Elicia “Eel-Eye” Avenue, Vegan Trophy, bicycle scrap, Bike pARTs, Art in City Hall
“Eli is a staunch advocate for the environment, which is why she loves: vegetariarism & veganism; reusing & repurposing old parts; dumpster diving; riding bikes & not owning a car; and Bike Church.
(All proceeds go to Neighborhood Bike Works youth programs & Bike Church Co-op)
Professor Eel-Eye Avenue
Universe University, School of Dada
Department of Cognitive Architecture & Psychogeography
Text Eli at 206-228-8602 to purchase.”
At the opening reception I overheard a comment that the bicycle seat had also been done by Picasso, so I looked it up. Elicia “Eel-Eye” Avenue, Vegan Trophy is very similar to Pablo Picasso’s, Bull’s Head from 1943 but the similarities are only in materials, the anthropomorphism isn’t the same. Vegan Trophy puts a face on it, and in a Dada language, speaks about the challenge of bikers in the city. Like a running of the bulls, bikers are still dueling like matadors for riding space in the bike lanes while car drivers get road rage over lost lanes. It is like a Picasso bullfight with a Duchamp-like urban anthromorphic simplicity.

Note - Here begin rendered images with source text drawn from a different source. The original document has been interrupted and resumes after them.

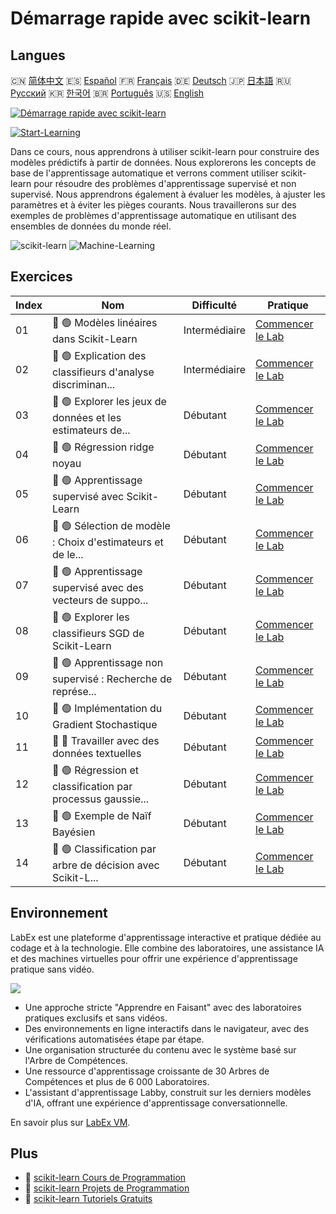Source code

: # Démarrage rapide avec scikit-learn

## Langues

🇨🇳 [简体中文](README_zh.md) 🇪🇸 [Español](README_es.md) 🇫🇷 [Français](README_fr.md) 🇩🇪 [Deutsch](README_de.md) 🇯🇵 [日本語](README_ja.md) 🇷🇺 [Русский](README_ru.md) 🇰🇷 [한국어](README_ko.md) 🇧🇷 [Português](README_pt.md) 🇺🇸 [English](README.md) 

[![Démarrage rapide avec scikit-learn](https://cover-creator.labex.io/quick-start-with-scikit-learn.png?lang=fr)](https://labex.io/fr/courses/quick-start-with-scikit-learn)

[![Start-Learning](https://img.shields.io/badge/Start-Learning-whitesmoke?style=for-the-badge)](https://labex.io/fr/courses/quick-start-with-scikit-learn)

Dans ce cours, nous apprendrons à utiliser scikit-learn pour construire des modèles prédictifs à partir de données. Nous explorerons les concepts de base de l'apprentissage automatique et verrons comment utiliser scikit-learn pour résoudre des problèmes d'apprentissage supervisé et non supervisé. Nous apprendrons également à évaluer les modèles, à ajuster les paramètres et à éviter les pièges courants. Nous travaillerons sur des exemples de problèmes d'apprentissage automatique en utilisant des ensembles de données du monde réel.

![scikit-learn](https://img.shields.io/badge/scikit-learn-whitesmoke?style=for-the-badge&logo=scikit-learn)
![Machine-Learning](https://img.shields.io/badge/Machine-Learning-whitesmoke?style=for-the-badge&logo=machine-learning)


## Exercices

|   Index | Nom                                                         | Difficulté    | Pratique                                                                                                                                        |
|---------|-------------------------------------------------------------|---------------|-------------------------------------------------------------------------------------------------------------------------------------------------|
|      01 | 📖 🟢 Modèles linéaires dans Scikit-Learn                   | Intermédiaire | <a target='_blank' href='https://labex.io/fr/tutorials/ml-linear-models-in-scikit-learn-71093'>Commencer le Lab</a>                             |
|      02 | 📖 🟢 Explication des classifieurs d'analyse discriminan... | Intermédiaire | <a target='_blank' href='https://labex.io/fr/tutorials/ml-discriminant-analysis-classifiers-explained-71094'>Commencer le Lab</a>               |
|      03 | 📖 🟢 Explorer les jeux de données et les estimateurs de... | Débutant      | <a target='_blank' href='https://labex.io/fr/tutorials/ml-exploring-scikit-learn-datasets-and-estimators-71095'>Commencer le Lab</a>            |
|      04 | 📖 🟢 Régression ridge noyau                                | Débutant      | <a target='_blank' href='https://labex.io/fr/tutorials/ml-kernel-ridge-regression-71096'>Commencer le Lab</a>                                   |
|      05 | 📖 🟢 Apprentissage supervisé avec Scikit-Learn             | Débutant      | <a target='_blank' href='https://labex.io/fr/tutorials/ml-supervised-learning-with-scikit-learn-71097'>Commencer le Lab</a>                     |
|      06 | 📖 🟢 Sélection de modèle : Choix d'estimateurs et de le... | Débutant      | <a target='_blank' href='https://labex.io/fr/tutorials/ml-model-selection-choosing-estimators-and-their-parameters-71098'>Commencer le Lab</a>  |
|      07 | 📖 🟢 Apprentissage supervisé avec des vecteurs de suppo... | Débutant      | <a target='_blank' href='https://labex.io/fr/tutorials/ml-supervised-learning-with-support-vectors-71099'>Commencer le Lab</a>                  |
|      08 | 📖 🟢 Explorer les classifieurs SGD de Scikit-Learn         | Débutant      | <a target='_blank' href='https://labex.io/fr/tutorials/ml-exploring-scikit-learn-sgd-classifiers-71100'>Commencer le Lab</a>                    |
|      09 | 📖 🟢 Apprentissage non supervisé : Recherche de représe... | Débutant      | <a target='_blank' href='https://labex.io/fr/tutorials/ml-unsupervised-learning-seeking-representations-of-the-data-71101'>Commencer le Lab</a> |
|      10 | 📖 🟢 Implémentation du Gradient Stochastique               | Débutant      | <a target='_blank' href='https://labex.io/fr/tutorials/ml-implementing-stochastic-gradient-descent-71102'>Commencer le Lab</a>                  |
|      11 | 📖 🔵 Travailler avec des données textuelles                | Débutant      | <a target='_blank' href='https://labex.io/fr/tutorials/ml-working-with-text-data-71103'>Commencer le Lab</a>                                    |
|      12 | 📖 🟢 Régression et classification par processus gaussie... | Débutant      | <a target='_blank' href='https://labex.io/fr/tutorials/ml-gaussian-process-regression-and-classification-71104'>Commencer le Lab</a>            |
|      13 | 📖 🟢 Exemple de Naïf Bayésien                              | Débutant      | <a target='_blank' href='https://labex.io/fr/tutorials/ml-naive-bayes-example-71106'>Commencer le Lab</a>                                       |
|      14 | 📖 🟢 Classification par arbre de décision avec Scikit-L... | Débutant      | <a target='_blank' href='https://labex.io/fr/tutorials/ml-decision-tree-classification-with-scikit-learn-71107'>Commencer le Lab</a>            |

## Environnement

LabEx est une plateforme d'apprentissage interactive et pratique dédiée au codage et à la technologie. Elle combine des laboratoires, une assistance IA et des machines virtuelles pour offrir une expérience d'apprentissage pratique sans vidéo.

![](https://tutorial-screenshot.getvm.io/images/vm-1725247253.png)

- Une approche stricte "Apprendre en Faisant" avec des laboratoires pratiques exclusifs et sans vidéos.
- Des environnements en ligne interactifs dans le navigateur, avec des vérifications automatisées étape par étape.
- Une organisation structurée du contenu avec le système basé sur l'Arbre de Compétences.
- Une ressource d'apprentissage croissante de 30 Arbres de Compétences et plus de 6 000 Laboratoires.
- L'assistant d'apprentissage Labby, construit sur les derniers modèles d'IA, offrant une expérience d'apprentissage conversationnelle.

En savoir plus sur [LabEx VM](https://support.labex.io/using-labex/virtual-machine).

## Plus

- 🔗 [scikit-learn Cours de Programmation](https://github.com/labex-labs/awesome-programming-courses)
- 🔗 [scikit-learn Projets de Programmation](https://github.com/labex-labs/awesome-programming-projects)
- 🔗 [scikit-learn Tutoriels Gratuits](https://github.com/labex-labs/sklearn-free-tutorials)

Elicia “Eel-Eye” Avenue, Jellyfish Takeover, bicycle scrap, Bike pARTs, Art in City Hall
There are a whole bunch of these creating a much larger sculpture but the little jellyfish are each exquisite in their own twisted way. The tension of the twisted wire exudes energy, the materials would normally be engineering elements but here are re-arranged into anomalies of travel and movement through a space/time continuum. Self powered transportation is an essential yet inscrutable concept ripe with potential for discovery.

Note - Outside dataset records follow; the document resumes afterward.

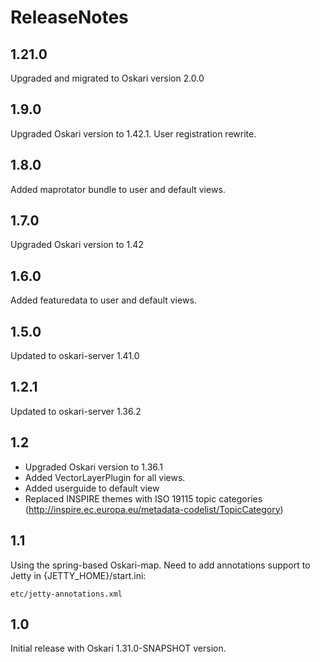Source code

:# ReleaseNotes

## 1.21.0

Upgraded and migrated to Oskari version 2.0.0

## 1.9.0

Upgraded Oskari version to 1.42.1.
User registration rewrite.

## 1.8.0

Added maprotator bundle to user and default views.

## 1.7.0

Upgraded Oskari version to 1.42

## 1.6.0

Added featuredata to user and default views.

## 1.5.0

Updated to oskari-server 1.41.0

## 1.2.1

Updated to oskari-server 1.36.2

## 1.2

- Upgraded Oskari version to 1.36.1
- Added VectorLayerPlugin for all views.
- Added userguide to default view
- Replaced INSPIRE themes with ISO 19115 topic categories (http://inspire.ec.europa.eu/metadata-codelist/TopicCategory)

## 1.1

Using the spring-based Oskari-map. Need to add annotations support to Jetty in {JETTY_HOME}/start.ini:

    etc/jetty-annotations.xml

## 1.0

Initial release with Oskari 1.31.0-SNAPSHOT version.
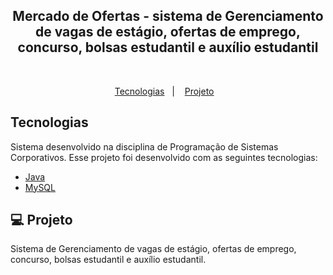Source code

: <p align="center">
    <h2 align="center">Mercado de Ofertas - sistema de Gerenciamento de vagas de estágio, ofertas de emprego, concurso, bolsas estudantil e auxílio estudantil</h2>
    <br>
</p>

<p align="center">
  <a href="#tecnologias">Tecnologias</a>&nbsp;&nbsp;&nbsp;|&nbsp;&nbsp;&nbsp;
  <a href="#-projeto">Projeto</a>&nbsp;&nbsp;&nbsp;
</p>

## Tecnologias
Sistema desenvolvido na disciplina de Programação de Sistemas Corporativos.
Esse projeto foi desenvolvido com as seguintes tecnologias:

- [Java](https://www.java.com/pt-BR/)
- [MySQL](https://www.mysql.com/)

## 💻 Projeto

Sistema de Gerenciamento de vagas de estágio, ofertas de emprego, concurso, bolsas estudantil e auxílio estudantil.
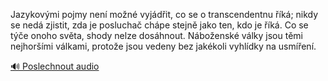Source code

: 
Jazykovými pojmy není možné vyjádřit, co se o transcendentnu říká; nikdy se nedá zjistit, zda je posluchač chápe stejně jako ten, kdo je říká. Co se týče onoho světa, shody nelze dosáhnout. Náboženské války jsou těmi nejhoršími válkami, protože jsou vedeny bez jakékoli vyhlídky na usmíření.

[🔊 Poslechnout audio](/data/7-paragraphs/audio/chapter_38/para_012-Jazykovmi-pojmy-nen-mon-vyjdit-co-se-o-tran.mp3)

Charlize Katzenbach, Bike With Painted Wheels, Bike pARTs, Art in City Hall
Bike With Painted Wheels
Oil on glass and wheel * modified bike frame
I have recently been working with glass and oil paints. I have explored geometry in an abstract way since high school. I have often layered a circular grid over a rectangular grid, expressing some of each in the finished work. This allows the eye to move from grid to grid and creates a tension and vibration between them. Many of these pieces also contain a central focus. I use this to focus my thoughts and also to draw the viewer into the piece. This is a practice used in meditation work, as in the yantras and mantras of the Hindu and Buddhist traditions. My recent work on glass has allowed me to work on various layers. This increases the geometric reality of the piece with the space between the shapes playing a distinctive part of the whole. The interplay between the layers as well as the use of mirrors in some pieces creates an increased visual play.”
Charlize Katzenbach’s Bike with Painted Wheels is like a magical mystery that restores the bike parts to a reality filled with happy trails. The wheels already have the illusion of movement swirled into the patterns, yet the question of, ‘Can I ride it?’ pops up. I want my bike to look like that. The entire show explores the fun, fanciful and magical elements that go into making bicycles and fulfilling the goals of self powered transportation.
The Art in City Hall photo album on facebook has some great documentation about the show.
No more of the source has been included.